In 1989, former members claimed that 200 bodies were buried around the ashram. Ji was arrested, but the charges were dropped when no bodies were found. In 1999, the ashram was burned down by youths connected to the Iju Youths Progressive Union who were angered by the alleged killing of a Ghanaian man by devotees. Ji was charged with the crime along with twelve of his disciples, and was kept in jail for several months. He was again acquitted in 2000. While incarcerated he received an average of 25 visitors a day. The judge criticized the prosecution for its lack of diligence. A state governor tried to shut down the ashram and acquire the property, but Ji was able to prove ownership in court.
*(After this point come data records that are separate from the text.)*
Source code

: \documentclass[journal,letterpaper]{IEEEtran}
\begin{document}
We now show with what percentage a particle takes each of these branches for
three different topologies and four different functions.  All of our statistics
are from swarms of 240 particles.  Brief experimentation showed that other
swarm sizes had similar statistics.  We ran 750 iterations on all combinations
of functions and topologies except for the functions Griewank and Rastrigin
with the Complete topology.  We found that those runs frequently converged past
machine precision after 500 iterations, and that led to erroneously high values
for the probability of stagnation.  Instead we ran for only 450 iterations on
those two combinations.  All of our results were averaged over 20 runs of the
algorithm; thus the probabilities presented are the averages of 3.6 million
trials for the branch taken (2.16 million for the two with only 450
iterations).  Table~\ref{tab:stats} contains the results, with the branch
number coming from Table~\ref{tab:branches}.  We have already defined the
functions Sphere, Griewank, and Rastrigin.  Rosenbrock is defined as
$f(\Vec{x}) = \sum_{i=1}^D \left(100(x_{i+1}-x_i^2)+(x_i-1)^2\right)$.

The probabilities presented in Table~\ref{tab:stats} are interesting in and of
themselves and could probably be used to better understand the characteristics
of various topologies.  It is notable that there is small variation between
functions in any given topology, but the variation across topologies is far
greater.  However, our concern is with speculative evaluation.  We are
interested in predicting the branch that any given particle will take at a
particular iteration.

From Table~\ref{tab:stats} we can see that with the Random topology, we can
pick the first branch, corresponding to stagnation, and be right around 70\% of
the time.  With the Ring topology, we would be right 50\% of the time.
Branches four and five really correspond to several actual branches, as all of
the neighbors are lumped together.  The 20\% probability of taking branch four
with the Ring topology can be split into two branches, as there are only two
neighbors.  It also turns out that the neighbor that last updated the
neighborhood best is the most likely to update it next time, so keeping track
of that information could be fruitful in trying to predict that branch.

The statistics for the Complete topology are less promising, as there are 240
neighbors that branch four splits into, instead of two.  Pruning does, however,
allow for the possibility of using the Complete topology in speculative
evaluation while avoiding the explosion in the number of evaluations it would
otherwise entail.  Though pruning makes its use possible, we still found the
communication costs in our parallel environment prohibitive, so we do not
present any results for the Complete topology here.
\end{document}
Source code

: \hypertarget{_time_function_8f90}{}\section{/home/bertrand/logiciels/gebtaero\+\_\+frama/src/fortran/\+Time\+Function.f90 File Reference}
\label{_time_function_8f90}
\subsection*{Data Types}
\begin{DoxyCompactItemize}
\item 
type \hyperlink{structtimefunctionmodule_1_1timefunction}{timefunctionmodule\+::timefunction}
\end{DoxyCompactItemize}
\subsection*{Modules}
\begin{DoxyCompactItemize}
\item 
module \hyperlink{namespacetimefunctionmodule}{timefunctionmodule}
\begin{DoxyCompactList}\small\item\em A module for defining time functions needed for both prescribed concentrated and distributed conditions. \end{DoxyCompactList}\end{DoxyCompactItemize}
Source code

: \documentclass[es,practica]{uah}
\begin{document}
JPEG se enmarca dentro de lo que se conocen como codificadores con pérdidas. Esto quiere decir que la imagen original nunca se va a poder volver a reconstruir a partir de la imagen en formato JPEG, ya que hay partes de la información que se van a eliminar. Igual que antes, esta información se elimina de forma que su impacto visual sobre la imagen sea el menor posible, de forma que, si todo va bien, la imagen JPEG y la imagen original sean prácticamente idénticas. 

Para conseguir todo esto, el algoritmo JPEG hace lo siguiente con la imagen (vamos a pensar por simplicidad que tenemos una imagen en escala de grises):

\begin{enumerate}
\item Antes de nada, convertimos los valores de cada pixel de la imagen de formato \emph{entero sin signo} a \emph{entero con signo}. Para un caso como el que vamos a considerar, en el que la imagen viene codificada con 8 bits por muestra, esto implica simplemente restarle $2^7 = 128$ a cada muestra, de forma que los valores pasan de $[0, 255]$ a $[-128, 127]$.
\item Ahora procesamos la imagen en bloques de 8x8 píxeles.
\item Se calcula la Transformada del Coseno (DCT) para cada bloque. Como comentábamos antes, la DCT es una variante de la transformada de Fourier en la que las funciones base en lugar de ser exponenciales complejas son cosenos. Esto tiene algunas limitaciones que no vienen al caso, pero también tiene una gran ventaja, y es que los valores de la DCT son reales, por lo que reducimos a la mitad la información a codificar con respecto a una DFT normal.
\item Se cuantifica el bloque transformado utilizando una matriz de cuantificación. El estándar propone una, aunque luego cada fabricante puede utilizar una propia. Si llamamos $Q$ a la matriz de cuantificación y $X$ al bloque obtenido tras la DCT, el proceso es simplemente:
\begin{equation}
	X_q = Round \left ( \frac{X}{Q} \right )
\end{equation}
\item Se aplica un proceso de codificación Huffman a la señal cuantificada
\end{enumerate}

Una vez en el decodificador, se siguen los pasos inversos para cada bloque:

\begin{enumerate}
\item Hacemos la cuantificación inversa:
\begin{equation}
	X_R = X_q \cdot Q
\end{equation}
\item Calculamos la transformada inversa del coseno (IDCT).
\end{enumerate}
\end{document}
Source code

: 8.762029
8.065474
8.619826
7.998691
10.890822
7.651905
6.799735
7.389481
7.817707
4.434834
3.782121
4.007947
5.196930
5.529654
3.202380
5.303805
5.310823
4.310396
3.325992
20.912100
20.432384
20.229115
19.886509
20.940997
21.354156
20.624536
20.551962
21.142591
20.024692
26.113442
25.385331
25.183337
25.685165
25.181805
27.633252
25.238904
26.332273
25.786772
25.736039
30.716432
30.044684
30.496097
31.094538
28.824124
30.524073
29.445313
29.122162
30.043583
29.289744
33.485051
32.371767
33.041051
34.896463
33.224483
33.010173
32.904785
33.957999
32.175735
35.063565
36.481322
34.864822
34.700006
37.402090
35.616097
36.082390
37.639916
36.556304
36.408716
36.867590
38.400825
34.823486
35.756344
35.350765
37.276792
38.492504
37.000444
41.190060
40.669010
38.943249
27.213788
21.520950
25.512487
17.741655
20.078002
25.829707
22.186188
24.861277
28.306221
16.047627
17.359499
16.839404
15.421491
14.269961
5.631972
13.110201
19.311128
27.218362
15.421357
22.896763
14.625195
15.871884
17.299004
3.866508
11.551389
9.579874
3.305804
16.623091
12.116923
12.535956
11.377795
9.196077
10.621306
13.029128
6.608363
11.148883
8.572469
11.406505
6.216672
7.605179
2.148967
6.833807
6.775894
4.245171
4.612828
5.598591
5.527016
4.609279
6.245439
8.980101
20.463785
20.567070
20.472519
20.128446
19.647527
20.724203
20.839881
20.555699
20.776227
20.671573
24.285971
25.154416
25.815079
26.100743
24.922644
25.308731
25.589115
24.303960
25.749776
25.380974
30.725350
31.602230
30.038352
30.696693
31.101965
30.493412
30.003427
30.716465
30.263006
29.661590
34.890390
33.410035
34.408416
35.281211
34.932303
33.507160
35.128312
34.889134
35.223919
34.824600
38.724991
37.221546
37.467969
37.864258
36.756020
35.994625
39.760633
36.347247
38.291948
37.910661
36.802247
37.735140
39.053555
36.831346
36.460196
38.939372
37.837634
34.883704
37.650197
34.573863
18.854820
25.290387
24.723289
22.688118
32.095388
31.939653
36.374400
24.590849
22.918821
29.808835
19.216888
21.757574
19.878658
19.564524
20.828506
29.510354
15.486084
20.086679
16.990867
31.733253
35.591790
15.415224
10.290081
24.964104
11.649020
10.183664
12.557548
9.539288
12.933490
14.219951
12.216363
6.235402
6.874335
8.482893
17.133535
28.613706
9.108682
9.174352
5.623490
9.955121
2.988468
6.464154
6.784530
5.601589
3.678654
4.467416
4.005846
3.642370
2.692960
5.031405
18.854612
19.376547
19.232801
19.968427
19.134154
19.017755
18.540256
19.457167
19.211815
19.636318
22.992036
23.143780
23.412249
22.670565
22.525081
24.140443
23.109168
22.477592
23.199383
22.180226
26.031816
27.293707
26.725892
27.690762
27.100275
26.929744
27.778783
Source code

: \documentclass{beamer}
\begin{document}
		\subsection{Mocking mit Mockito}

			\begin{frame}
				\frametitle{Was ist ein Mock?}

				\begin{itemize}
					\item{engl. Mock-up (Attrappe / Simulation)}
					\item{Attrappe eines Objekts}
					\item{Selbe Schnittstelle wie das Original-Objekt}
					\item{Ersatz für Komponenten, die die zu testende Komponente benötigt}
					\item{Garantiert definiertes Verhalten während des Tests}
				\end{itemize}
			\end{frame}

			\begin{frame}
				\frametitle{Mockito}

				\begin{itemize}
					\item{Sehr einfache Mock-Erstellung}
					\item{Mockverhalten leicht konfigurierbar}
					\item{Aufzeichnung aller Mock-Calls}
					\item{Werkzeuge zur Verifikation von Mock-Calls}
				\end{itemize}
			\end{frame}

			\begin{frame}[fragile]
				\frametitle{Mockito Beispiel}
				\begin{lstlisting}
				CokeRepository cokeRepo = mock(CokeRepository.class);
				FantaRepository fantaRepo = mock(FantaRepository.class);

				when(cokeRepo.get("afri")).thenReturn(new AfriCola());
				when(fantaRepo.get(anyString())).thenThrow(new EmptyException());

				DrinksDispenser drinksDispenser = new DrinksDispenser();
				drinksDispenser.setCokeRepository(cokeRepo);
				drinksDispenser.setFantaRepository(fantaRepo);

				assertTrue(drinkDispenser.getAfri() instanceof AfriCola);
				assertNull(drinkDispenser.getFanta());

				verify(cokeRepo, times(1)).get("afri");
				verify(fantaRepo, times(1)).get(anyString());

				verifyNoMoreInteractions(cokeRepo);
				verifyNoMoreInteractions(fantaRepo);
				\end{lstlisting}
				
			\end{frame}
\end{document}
In 2000, he asserted that a visit by US President Bill Clinton to Nigeria was part of an American plan to open a military base in Nigeria and to take control of Africa. In 2003, he said the re-election of Olusegun Obasanjo as president of Nigeria was part of a "Golden Change", for which he was responsible. In 2004, he predicted that John Kerry would defeat George W. Bush. The same year he held a press conference warning church leaders to use contributions in accordance with biblical principles, such as feeding the poor, or else they would face the wrath of God. At a press conference in 2008, he expressed his support for Nuhu Ribadu as chair of Nigeria's anti-corruption Economic and Financial Crimes Commission (EFCC), saying, "The fight against corruption must be seen as a genuine effort to stabilize Nigeria and give meaning to all".

During the Coronavirus pandemic in 2020, Ji at a press conference said Nigerians must move away from religion and the "Holy Ghost syndrome" and embrace divine knowledge instead in order to win the fight against the pandemic.

On December 21, 2022, he predicted that the All Progressive Congress (APC) presidential candidate will win the 2023 general election, saying, "he is from the South, and what Nigerians are clamoring for, is that the South must produce the next president.”

Those who have sought spiritual guidance from him include Mohammed Abacha and Hamza al-Mustapha.

Maharaj Ji disavows any connection to Prem Rawat, who also led a group called Divine Light Mission and was also known as the Perfect Master and Guru Maharaj Ji.